ママやロマは夜の結婚式に備えて準備に大忙し。花嫁は爆睡。
みんな私が疲れてるから、起こさずに寝かしておいてくれた模様。
アッシェナレン(マサイ語でありがとう)。
起きて外に出ると何やら騒がしい。
人だかりが出来ている場所に行くと、牛の出産真っ最中。
1時間かかって、夜の帳が下りる頃、いきなり仔牛がこの世に出て来た。
結婚式の日に生まれてきた仔牛よ、すくすく育ちますように。
夜8時、結婚式夜の部開始。
まずは私が少女から女性になるための儀式。
(前提からして私は少女ではないんだけれども、そこは目をつぶっていきましょう。

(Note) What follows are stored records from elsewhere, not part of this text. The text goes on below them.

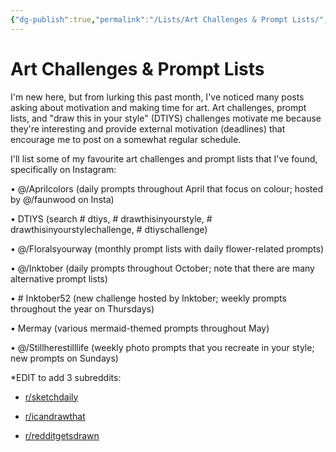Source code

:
 ```yaml
---
{"dg-publish":true,"permalink":"/Lists/Art Challenges & Prompt Lists/","title":"Art Challenges & Prompt Lists","tags":["Contexto/Drawingattack"],"updated":"2023-09-09T18:10:03.305-05:00"}
---
```



# Art Challenges & Prompt Lists

I'm new here, but from lurking this past month, I've noticed many posts asking about motivation and making time for art. Art challenges, prompt lists, and "draw this in your style" (DTIYS) challenges motivate me because they're interesting and provide external motivation (deadlines) that encourage me to post on a somewhat regular schedule.

I'll list some of my favourite art challenges and prompt lists that I've found, specifically on Instagram:

• @/Aprilcolors (daily prompts throughout April that focus on colour; hosted by @/faunwood on Insta)

• DTIYS (search # dtiys, # drawthisinyourstyle, # drawthisinyourstylechallenge, # dtiyschallenge)

• @/Floralsyourway (monthly prompt lists with daily flower-related prompts)

• @/Inktober (daily prompts throughout October; note that there are many alternative prompt lists)

• # Inktober52 (new challenge hosted by Inktober; weekly prompts throughout the year on Thursdays)

• Mermay (various mermaid-themed prompts throughout May)

• @/Stillherestilllife (weekly photo prompts that you recreate in your style; new prompts on Sundays)

*EDIT to add 3 subreddits:

- [r/sketchdaily](https://www.reddit.com/r/sketchdaily/)
    
- [r/icandrawthat](https://www.reddit.com/r/icandrawthat/)
    
- [r/redditgetsdrawn](https://www.reddit.com/r/redditgetsdrawn/)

)
家族や親せき、近所の女の子たちと最後の食事を共にすることで少女時代に決別して大人の女性になるこの儀式。
マサイの女の子たちは本当にシャイで、私と顔を合わせてご飯を食べることもできないくらい恥ずかしそうに下を向いててとっても可愛らしかった。
ロマが「ちゃんと食べてる?」と聞きに来たもんだから、女の子たちはますます黙ってしまった。
炊き込みご飯に羊の肉を載せた豪華な食事をお腹いっぱい食べたら眠たくなってしまった。昼寝もしたのに襲い掛かる強烈な睡魔。
少し時間があったので部屋に戻ってベッドで横になっていると何やら歌が聞こえてくる。
マサイの結婚式夜の部は、マサイの戦士「モラン」と少女たちによるダンスパーティーなのだ。
戦士と少女たちの歌声が遠くから聞こえる、ウトウトしながらその声を聴いていると、その音はどんどん家に向かって近づいてくる。
地鳴りのような戦士の声と、美しい少女の歌声。
いよいよその声の輪郭がはっきりしてきたので、外に出てみる。
家の門の外を覗くと大勢のマサイ戦士と少女が歌いながら隊列を組んで庭に入ってくるところだった。
この迫力に眠気は吹き飛び、ワクワクと興奮で身震いした。
戦士が先に入ってきて一列に並び、そのあとに少女たちが対面するように一列に並ぶ。
お互いに歌を歌いながら、ダンスパーティーの始まりだ。
少女が2人、少しずつ前に出て肩を揺らして踊る。それを何度も繰り返して戦士と少女の距離を縮めて最後には円形になっていく。
義理の妹たちも肩を揺らしてダンスに参加している、それを見ていつかこの子たちもお嫁に行くのかと思うと寂しくなってしまった。
自分の結婚式で妹たちの将来を想像して寂しくなるなんて、それはもう親である。
今ここに私の親も親戚も一人も参加してないけれど、両親に結婚式を見せてあげたかったなと思う。
熱気を帯びた夜の空気、私もモニカ(妹)に促されてダンスの輪に入る。
低音の戦士の掛け声と高音の少女の歌声が交じり合う輪の真ん中で肩を揺らして踊る。
ママが作ってくれたドレスの飾りが揺れ、ネックレスや帽子の飾りもシャラシャラと音を立てて揺れる。ロマも楽しそうに私が踊る姿を見ている。
幻想的な夜は更けていき、私は0時になる頃にすべての力を出し切りHP/MPともに0となり宴が終わる前に先に寝てしまった。
こうして長かった1日が終わり、ロマと私は泥のように眠りに落ち、翌日は寝坊したのだった。
マサイの伝統的な結婚式を体験できたこと、この誇り高き美しい民族の一員になれたことを本当に嬉しく思う。
家族にしてくれて、本当にありがとう。